Leaving the pictures aside, restate all of the data exactly.

◆ ◆ ◆

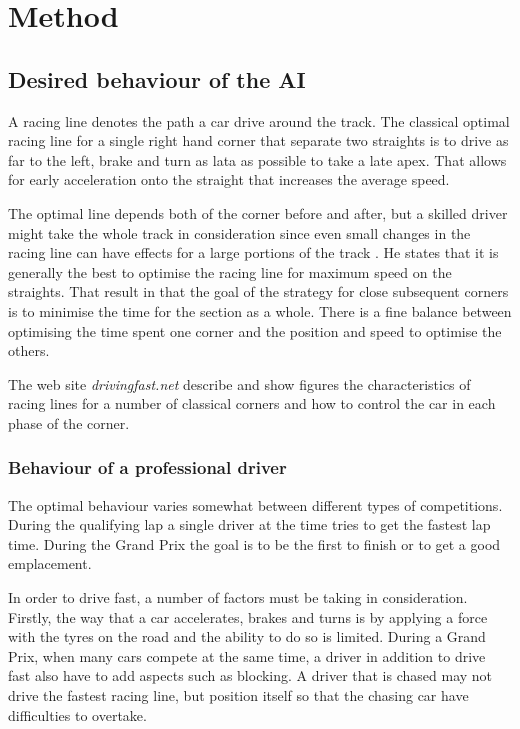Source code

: \chapter{Method}


\section{Desired behaviour of the AI}
A racing line denotes the path a car drive around the track. The classical optimal racing line for a single right hand corner that separate two straights is to drive as far to the left, brake and turn as lata as possible to take a late apex\cite{beckman_racing_line_intro}. That allows for early acceleration onto the straight that increases the average speed.

The optimal line depends both of the corner before and after, but a skilled driver might take the whole track in consideration since even small changes in the racing line can have effects for a large portions of the track \cite{beckman_racing_line_intro}. He states that it is generally the best to optimise the racing line for maximum speed on the straights. That result in that the goal of the strategy for close subsequent corners is to minimise the time for the section as a whole. There is a fine balance between optimising the time spent one corner and the position and speed to optimise the others.

The web site \textit{drivingfast.net} describe and show figures the characteristics of racing lines for a number of classical corners and how to control the car in each phase of the corner\cite{driving_fast_racing_line}\cite{driving_fast_corners}.



\subsection{Behaviour of a professional driver}
The optimal behaviour varies somewhat between different types of competitions. During the qualifying lap a single driver at the time tries to get the fastest lap time. During the Grand Prix the goal is to be the first to finish or to get a good emplacement. 

In order to drive fast, a number of factors must be taking in consideration. Firstly, the way that a car accelerates, brakes and turns is by applying a force with the tyres on the road and the ability to do so is limited\cite{beckman_traction_budget}. During a Grand Prix, when many cars compete at the same time, a driver in addition to drive fast also have to add aspects such as blocking. A driver that is chased may not drive the fastest racing line, but position itself so that the chasing car have difficulties to overtake.

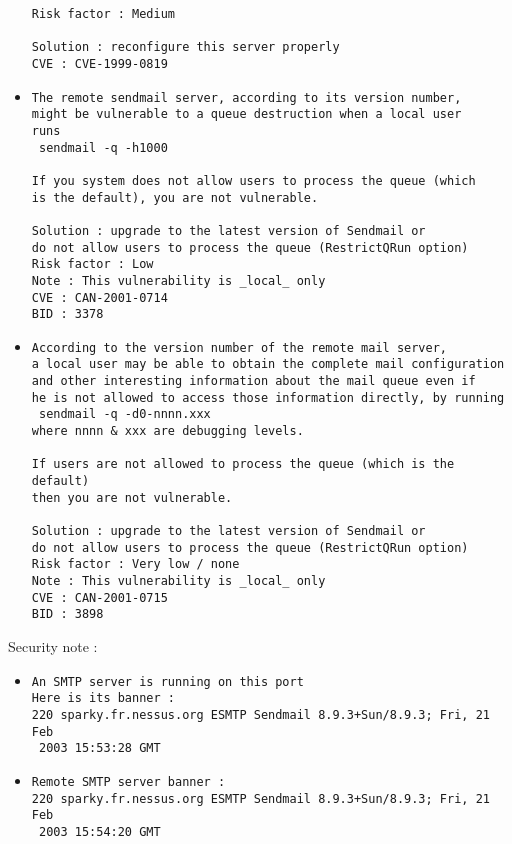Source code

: \documentclass{article}
\begin{document}
\begin{itemize}
\begin{verbatim}
Risk factor : Medium

Solution : reconfigure this server properly
CVE : CVE-1999-0819
\end{verbatim}\item \begin{verbatim}
The remote sendmail server, according to its version number,
might be vulnerable to a queue destruction when a local user
runs
 sendmail -q -h1000

If you system does not allow users to process the queue (which
is the default), you are not vulnerable.

Solution : upgrade to the latest version of Sendmail or 
do not allow users to process the queue (RestrictQRun option)
Risk factor : Low
Note : This vulnerability is _local_ only
CVE : CAN-2001-0714
BID : 3378
\end{verbatim}\item \begin{verbatim}
According to the version number of the remote mail server, 
a local user may be able to obtain the complete mail configuration
and other interesting information about the mail queue even if
he is not allowed to access those information directly, by running
 sendmail -q -d0-nnnn.xxx
where nnnn & xxx are debugging levels.

If users are not allowed to process the queue (which is the default)
then you are not vulnerable.

Solution : upgrade to the latest version of Sendmail or 
do not allow users to process the queue (RestrictQRun option)
Risk factor : Very low / none
Note : This vulnerability is _local_ only
CVE : CAN-2001-0715
BID : 3898
\end{verbatim}\end{itemize}
Security note :\\
\begin{itemize}
\item \begin{verbatim}
An SMTP server is running on this port
Here is its banner : 
220 sparky.fr.nessus.org ESMTP Sendmail 8.9.3+Sun/8.9.3; Fri, 21 Feb
 2003 15:53:28 GMT
\end{verbatim}\item \begin{verbatim}
Remote SMTP server banner :
220 sparky.fr.nessus.org ESMTP Sendmail 8.9.3+Sun/8.9.3; Fri, 21 Feb
 2003 15:54:20 GMT

\end{verbatim}\end{itemize}
\end{document}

◆ ◆ ◆

# Output below:
Source code

: \chapter{Method}


\section{Desired behaviour of the AI}
A racing line denotes the path a car drive around the track. The classical optimal racing line for a single right hand corner that separate two straights is to drive as far to the left, brake and turn as lata as possible to take a late apex\cite{beckman_racing_line_intro}. That allows for early acceleration onto the straight that increases the average speed.

The optimal line depends both of the corner before and after, but a skilled driver might take the whole track in consideration since even small changes in the racing line can have effects for a large portions of the track \cite{beckman_racing_line_intro}. He states that it is generally the best to optimise the racing line for maximum speed on the straights. That result in that the goal of the strategy for close subsequent corners is to minimise the time for the section as a whole. There is a fine balance between optimising the time spent one corner and the position and speed to optimise the others.

The web site \textit{drivingfast.net} describe and show figures the characteristics of racing lines for a number of classical corners and how to control the car in each phase of the corner\cite{driving_fast_racing_line}\cite{driving_fast_corners}.



\subsection{Behaviour of a professional driver}
The optimal behaviour varies somewhat between different types of competitions. During the qualifying lap a single driver at the time tries to get the fastest lap time. During the Grand Prix the goal is to be the first to finish or to get a good emplacement. 

In order to drive fast, a number of factors must be taking in consideration. Firstly, the way that a car accelerates, brakes and turns is by applying a force with the tyres on the road and the ability to do so is limited\cite{beckman_traction_budget}. During a Grand Prix, when many cars compete at the same time, a driver in addition to drive fast also have to add aspects such as blocking. A driver that is chased may not drive the fastest racing line, but position itself so that the chasing car have difficulties to overtake.

Source code

: \documentclass{article}
\begin{document}
\begin{itemize}
\begin{verbatim}
Risk factor : Medium

Solution : reconfigure this server properly
CVE : CVE-1999-0819
\end{verbatim}\item \begin{verbatim}
The remote sendmail server, according to its version number,
might be vulnerable to a queue destruction when a local user
runs
 sendmail -q -h1000

If you system does not allow users to process the queue (which
is the default), you are not vulnerable.

Solution : upgrade to the latest version of Sendmail or 
do not allow users to process the queue (RestrictQRun option)
Risk factor : Low
Note : This vulnerability is _local_ only
CVE : CAN-2001-0714
BID : 3378
\end{verbatim}\item \begin{verbatim}
According to the version number of the remote mail server, 
a local user may be able to obtain the complete mail configuration
and other interesting information about the mail queue even if
he is not allowed to access those information directly, by running
 sendmail -q -d0-nnnn.xxx
where nnnn & xxx are debugging levels.

If users are not allowed to process the queue (which is the default)
then you are not vulnerable.

Solution : upgrade to the latest version of Sendmail or 
do not allow users to process the queue (RestrictQRun option)
Risk factor : Very low / none
Note : This vulnerability is _local_ only
CVE : CAN-2001-0715
BID : 3898
\end{verbatim}\end{itemize}
Security note :\\
\begin{itemize}
\item \begin{verbatim}
An SMTP server is running on this port
Here is its banner : 
220 sparky.fr.nessus.org ESMTP Sendmail 8.9.3+Sun/8.9.3; Fri, 21 Feb
 2003 15:53:28 GMT
\end{verbatim}\item \begin{verbatim}
Remote SMTP server banner :
220 sparky.fr.nessus.org ESMTP Sendmail 8.9.3+Sun/8.9.3; Fri, 21 Feb
 2003 15:54:20 GMT

\end{verbatim}\end{itemize}
\end{document}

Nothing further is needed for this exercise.